Berlinde De Bruyckere
ALETHEIA
La Fondazione
Sandretto Re Rebaudengo di Torino presenta Aletheia, una grande mostra
monografica dedicata a Berlinde De
Bruyckere (Gand, 1964), a
cura di Irene Calderoni. Il suo lavoro scultoreo indaga temi universali quali
il corpo sofferente, il dolore, la memoria, la necessità di superamento e
trasformazione.
Fortemente
influenzata dalla storia dell’arte e dalla mitologia, così come dalla realtà
quotidiana di strutture sociali in collasso, De Bruyckere crea opere dal forte
impatto emotivo, che attraverso la propria materialità invitano a riflettere
sulla condizione umana.
Per questa
occasione l’artista ha concepito uno specifico corpus di lavori, dispiegati
attraverso tutto lo spazio espositivo della Fondazione come una narrazione
organica, una intensa drammaturgia che si sviluppa attraverso distinte sculture
monumentali per culminare in una grande installazione ambientale.
Pensata in
risposta all’architettura della Fondazione e ai suoi ampi spazi minimalisti, la
mostra trae ispirazione da un luogo che l’artista ha visitato nel passato
recente, e che da allora ha influenzato tutta la sua pratica artistica: un
laboratorio per la lavorazione delle pelli ad Anderlecht, in Belgio. Qui le
pelli degli animali, appena strappate, vengono impilate su larghi bancali e
ricoperte di sale, per preservarle in funzione di trattamenti successivi.

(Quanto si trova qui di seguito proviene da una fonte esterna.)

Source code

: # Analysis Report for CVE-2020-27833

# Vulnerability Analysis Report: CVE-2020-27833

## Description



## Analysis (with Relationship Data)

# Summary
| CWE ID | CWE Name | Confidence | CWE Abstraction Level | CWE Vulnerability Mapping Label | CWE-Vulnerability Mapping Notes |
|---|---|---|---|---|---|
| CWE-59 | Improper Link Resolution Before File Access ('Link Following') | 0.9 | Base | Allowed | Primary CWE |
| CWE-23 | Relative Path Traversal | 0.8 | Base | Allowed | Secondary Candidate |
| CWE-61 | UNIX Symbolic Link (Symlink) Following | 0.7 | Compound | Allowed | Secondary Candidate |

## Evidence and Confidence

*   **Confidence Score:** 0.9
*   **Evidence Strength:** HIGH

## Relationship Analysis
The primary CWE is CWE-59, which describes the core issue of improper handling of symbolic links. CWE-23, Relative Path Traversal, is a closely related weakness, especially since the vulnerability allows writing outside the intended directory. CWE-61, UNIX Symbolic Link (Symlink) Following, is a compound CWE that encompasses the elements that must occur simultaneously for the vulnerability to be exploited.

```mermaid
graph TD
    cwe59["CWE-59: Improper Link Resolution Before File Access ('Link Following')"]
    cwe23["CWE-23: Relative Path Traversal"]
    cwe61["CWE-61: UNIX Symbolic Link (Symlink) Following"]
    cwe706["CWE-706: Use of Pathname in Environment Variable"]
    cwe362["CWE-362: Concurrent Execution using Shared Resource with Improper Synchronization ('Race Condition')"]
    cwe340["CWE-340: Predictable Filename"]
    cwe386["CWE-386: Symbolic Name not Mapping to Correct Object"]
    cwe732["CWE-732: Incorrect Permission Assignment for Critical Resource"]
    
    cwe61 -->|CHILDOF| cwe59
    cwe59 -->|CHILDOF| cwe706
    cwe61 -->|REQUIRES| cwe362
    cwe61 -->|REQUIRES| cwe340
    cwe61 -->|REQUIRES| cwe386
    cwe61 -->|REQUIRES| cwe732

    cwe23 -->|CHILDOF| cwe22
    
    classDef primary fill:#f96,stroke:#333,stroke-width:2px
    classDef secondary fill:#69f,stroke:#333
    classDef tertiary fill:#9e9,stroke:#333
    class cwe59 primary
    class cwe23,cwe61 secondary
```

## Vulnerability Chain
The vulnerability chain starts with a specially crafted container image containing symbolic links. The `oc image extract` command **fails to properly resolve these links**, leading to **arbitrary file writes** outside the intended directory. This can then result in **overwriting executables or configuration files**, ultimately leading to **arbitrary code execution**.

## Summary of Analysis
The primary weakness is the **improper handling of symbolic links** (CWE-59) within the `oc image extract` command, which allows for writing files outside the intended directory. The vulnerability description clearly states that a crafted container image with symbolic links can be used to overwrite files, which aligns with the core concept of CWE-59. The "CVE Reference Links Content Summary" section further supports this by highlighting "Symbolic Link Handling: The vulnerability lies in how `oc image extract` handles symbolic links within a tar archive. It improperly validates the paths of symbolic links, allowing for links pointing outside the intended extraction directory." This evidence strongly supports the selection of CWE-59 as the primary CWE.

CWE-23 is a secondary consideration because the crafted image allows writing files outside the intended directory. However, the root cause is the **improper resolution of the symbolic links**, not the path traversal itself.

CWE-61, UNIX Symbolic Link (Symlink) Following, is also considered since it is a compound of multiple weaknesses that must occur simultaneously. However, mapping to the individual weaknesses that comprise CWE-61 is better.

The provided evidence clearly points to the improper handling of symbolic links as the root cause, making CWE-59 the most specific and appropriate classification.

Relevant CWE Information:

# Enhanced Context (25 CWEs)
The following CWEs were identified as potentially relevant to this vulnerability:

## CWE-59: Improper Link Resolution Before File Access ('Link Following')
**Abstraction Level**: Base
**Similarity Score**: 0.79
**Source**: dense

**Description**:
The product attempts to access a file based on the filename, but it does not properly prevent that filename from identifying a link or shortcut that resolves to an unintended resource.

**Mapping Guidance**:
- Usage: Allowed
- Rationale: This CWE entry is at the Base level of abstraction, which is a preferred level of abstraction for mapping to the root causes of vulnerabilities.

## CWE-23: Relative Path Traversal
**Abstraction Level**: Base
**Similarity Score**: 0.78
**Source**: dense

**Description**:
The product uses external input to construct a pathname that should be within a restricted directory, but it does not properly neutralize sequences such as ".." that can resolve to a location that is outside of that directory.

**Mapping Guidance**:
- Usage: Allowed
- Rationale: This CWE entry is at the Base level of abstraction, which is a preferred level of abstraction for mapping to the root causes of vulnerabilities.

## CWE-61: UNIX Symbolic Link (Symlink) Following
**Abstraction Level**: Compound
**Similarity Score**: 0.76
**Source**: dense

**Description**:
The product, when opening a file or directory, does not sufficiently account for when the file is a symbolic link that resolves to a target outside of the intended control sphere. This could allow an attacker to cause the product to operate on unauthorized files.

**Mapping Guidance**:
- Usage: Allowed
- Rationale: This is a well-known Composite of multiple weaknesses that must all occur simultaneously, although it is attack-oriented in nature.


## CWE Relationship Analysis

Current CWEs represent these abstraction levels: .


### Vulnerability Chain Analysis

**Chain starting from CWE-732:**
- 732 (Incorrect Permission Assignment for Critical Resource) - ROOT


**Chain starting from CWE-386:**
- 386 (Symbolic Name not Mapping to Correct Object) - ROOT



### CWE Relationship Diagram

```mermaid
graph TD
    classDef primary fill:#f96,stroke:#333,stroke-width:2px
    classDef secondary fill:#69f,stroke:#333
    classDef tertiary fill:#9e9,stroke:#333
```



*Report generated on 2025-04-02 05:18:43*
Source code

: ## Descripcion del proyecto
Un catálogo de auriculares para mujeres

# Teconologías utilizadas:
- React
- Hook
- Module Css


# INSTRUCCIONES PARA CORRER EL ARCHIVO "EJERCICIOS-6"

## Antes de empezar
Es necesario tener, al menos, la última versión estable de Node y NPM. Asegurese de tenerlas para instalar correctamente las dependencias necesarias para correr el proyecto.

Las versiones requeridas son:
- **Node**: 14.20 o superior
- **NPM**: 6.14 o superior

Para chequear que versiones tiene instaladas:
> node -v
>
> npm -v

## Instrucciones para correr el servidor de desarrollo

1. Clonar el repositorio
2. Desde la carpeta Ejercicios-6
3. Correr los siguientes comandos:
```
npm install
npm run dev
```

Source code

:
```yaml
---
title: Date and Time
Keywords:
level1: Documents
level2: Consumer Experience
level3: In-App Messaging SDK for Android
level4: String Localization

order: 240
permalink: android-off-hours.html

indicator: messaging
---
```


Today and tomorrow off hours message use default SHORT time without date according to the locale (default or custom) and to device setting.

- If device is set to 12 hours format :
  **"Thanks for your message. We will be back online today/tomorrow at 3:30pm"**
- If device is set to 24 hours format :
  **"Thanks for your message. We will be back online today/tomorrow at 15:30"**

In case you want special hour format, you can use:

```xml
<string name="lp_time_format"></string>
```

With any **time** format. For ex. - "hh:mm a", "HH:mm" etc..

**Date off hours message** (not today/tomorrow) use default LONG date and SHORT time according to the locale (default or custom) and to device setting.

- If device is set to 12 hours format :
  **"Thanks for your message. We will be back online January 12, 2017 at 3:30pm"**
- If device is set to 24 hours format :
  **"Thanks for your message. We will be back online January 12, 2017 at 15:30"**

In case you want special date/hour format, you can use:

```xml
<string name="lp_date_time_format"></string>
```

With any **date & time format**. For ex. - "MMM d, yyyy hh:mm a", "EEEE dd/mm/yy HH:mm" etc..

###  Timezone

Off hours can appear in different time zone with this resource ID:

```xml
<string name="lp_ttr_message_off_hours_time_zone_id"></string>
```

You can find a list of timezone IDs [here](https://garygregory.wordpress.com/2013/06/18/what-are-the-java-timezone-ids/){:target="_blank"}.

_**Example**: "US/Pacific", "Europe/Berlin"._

L’estrema violenza che si è perpetrata è evidente, recente, ma sembra attutirsi
in gesti rituali di cura partecipe.
Questo luogo,
ricettacolo di immagini potenti e sensazioni estreme, di una morte vasta, senza
nome, e dall’emergenza di qualcosa di nuovo, dà forma a temi chiavi nella
ricerca dell’artista, la relazione complessa tra vita e morta, Eros e Thanatos,
bellezza e angoscia.
È
un luogo ripugnante, eppure può evocare un’idea di sacralità in relazione ai
resti mortali del corpo, e come tale incarna la domanda al centro del lavoro di
Berlinde De Bruyckere, come avvicinare l’intollerabile, e come redimerlo.
Le figure della
pelle animale gioca un ruolo chiave nella narrazione sviluppata dall’artista,
sia in termini denotativi che connotativi. Le pelli sono sottoposte
dall’artista a una serie di differenti operazioni, calco e riproduzione in
cera, piegatura, drappeggiatura, costrizione e deformazione. Sono tutte azioni
chiave di un vocabolario visivo ambiguo, in cui solidità è contraddetta dalla
fragile materialità e dalle cromie.
Evocatrice di un
atto di crudeltà e di un patimento, la pelle allude al corpo tramite la sua
assenza, è un’immagine ambivalente che parla di ferite e di contatto, di torti
e di conforto.
In questo
slittamento metaforico la pelle animale prende il posto della figura umana nel
lavoro dell’artista per veicolare il tema della sofferenza degli esseri
viventi, il dramma indicibile delle tragedie che caratterizzano il nostro tempo
a una scala senza precedenti,
Nelle parole dell’artista “In questo momento
storico, in cui proliferano estremismo e razzismo, in cui compassione e
solidarietà sono inariditi, in cui vediamo troppe somiglianze con
l’inquietudine degli anni trenta che ha preceduto le mostruosità innominabili
dell’Olocausto e quella particolare diffamazione della civiltà è persino negata
da persone con troppo potere politico, sento l’esigenza di proporre immagini
audaci, forti. Voglio portare quella stanza al pubblico. Come una esperienza,
immersiva”.
Continua Bruyckere “Questa serie di lavori è nata nel periodo in
cui è emersa la crisi dei rifugiati. Naturalmente non mi interessa esprimere
specifici messaggi politici ma ritengo importante che le mie opere siano legate
al presente, al mondo in cui viviamo, alla sua violenza. Per quanto poi la
trasfiguri, nel mio lavoro tutto parte dalla realtà”.
M:P.F.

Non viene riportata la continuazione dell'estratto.